Een chromosoom is een in cellen aanwezige gecondenseerde DNA-structuur (desoxyribonucleïnezuur) die bij elke plant- of diersoort in een constant aantal voorkomt. Chromosomen slaan veel van de genetische informatie op.
De vorm van chromosomen varieert naar gelang van het celstadium. Terwijl zij in interfase onmogelijk met een lichtmicroscoop kunnen worden waargenomen, nemen zij in meiose of mitose de meer bekende X-structuur aan.
Het specifieke uiterlijk van elk chromosoom wordt gegeven door het centromeer, een gebied dat, wanneer het wordt gekleurd, minder gekleurd is dan de andere delen van de structuur. De uiteinden van de chromosomen worden telomeren genoemd. Elk chromosoom heeft een bepaalde centromeerpositie en een bepaalde lengte, en voor elk chromosoom is er een identiek chromosoom. Dit betekent dat homologe chromosomen paren vormen (er zijn twee identieke chromosomen).

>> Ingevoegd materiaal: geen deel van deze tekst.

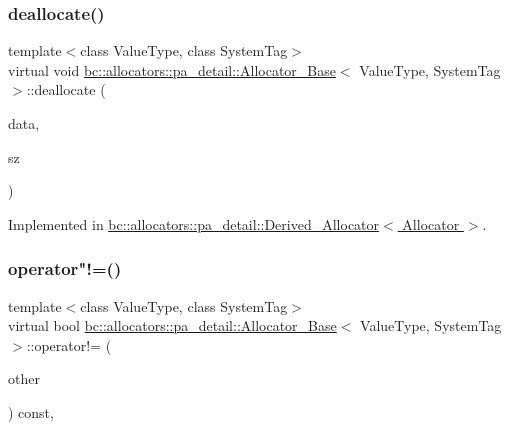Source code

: \subsubsection{\texorpdfstring{deallocate()}{deallocate()}}
{\footnotesize\ttfamily template$<$class Value\+Type, class System\+Tag$>$ \\
virtual void \hyperlink{structbc_1_1allocators_1_1pa__detail_1_1Allocator__Base}{bc\+::allocators\+::pa\+\_\+detail\+::\+Allocator\+\_\+\+Base}$<$ Value\+Type, System\+Tag $>$\+::deallocate (\begin{DoxyParamCaption}\item[{\hyperlink{structbc_1_1allocators_1_1pa__detail_1_1Allocator__Base_afb5e955c647a4b6742010e2790398b1c}{value\+\_\+type} $\ast$}]{data,  }\item[{std\+::size\+\_\+t}]{sz }\end{DoxyParamCaption})\hspace{0.3cm}{\ttfamily [pure virtual]}}



Implemented in \hyperlink{structbc_1_1allocators_1_1pa__detail_1_1Derived__Allocator_a14b837c6cc64fe049f9c18d219e13cf5}{bc\+::allocators\+::pa\+\_\+detail\+::\+Derived\+\_\+\+Allocator$<$ Allocator $>$}.

\mbox{\label{structbc_1_1allocators_1_1pa__detail_1_1Allocator__Base_af752625f3178c2ed57515e0607fbec0e}} 
\subsubsection{\texorpdfstring{operator"!=()}{operator!=()}}
{\footnotesize\ttfamily template$<$class Value\+Type, class System\+Tag$>$ \\
virtual bool \hyperlink{structbc_1_1allocators_1_1pa__detail_1_1Allocator__Base}{bc\+::allocators\+::pa\+\_\+detail\+::\+Allocator\+\_\+\+Base}$<$ Value\+Type, System\+Tag $>$\+::operator!= (\begin{DoxyParamCaption}\item[{const \hyperlink{structbc_1_1allocators_1_1pa__detail_1_1Allocator__Base}{Allocator\+\_\+\+Base}$<$ Value\+Type, System\+Tag $>$ \&}]{other }\end{DoxyParamCaption}) const\hspace{0.3cm}{\ttfamily [inline]}, {\ttfamily [virtual]}}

Homologe chromosomen hebben dezelfde genen die zich op dezelfde plaatsen bevinden (bekend als loci). Bij zich seksueel voortplantende organismen wordt één paar chromosomen ingebracht door de moeder en het andere door de vader. Elk diploïd organisme heeft dus twee kopieën van elk gen.
Bij de mens is het constante aantal chromosomen in de soort 46, aangezien elk individu 23 paar homologe chromosomen heeft. Van deze 23 paren zijn 22 somatische chromosomen en de rest geslachtschromosomen (XX bij vrouwen en XY bij mannen).
Wanneer deze constanten worden gewijzigd, ontstaat een genetische aandoening. Het syndroom van Down bijvoorbeeld ontstaat wanneer er een extra kopie is van chromosoom 21: in zo’n geval zijn er drie chromosomen in plaats van twee.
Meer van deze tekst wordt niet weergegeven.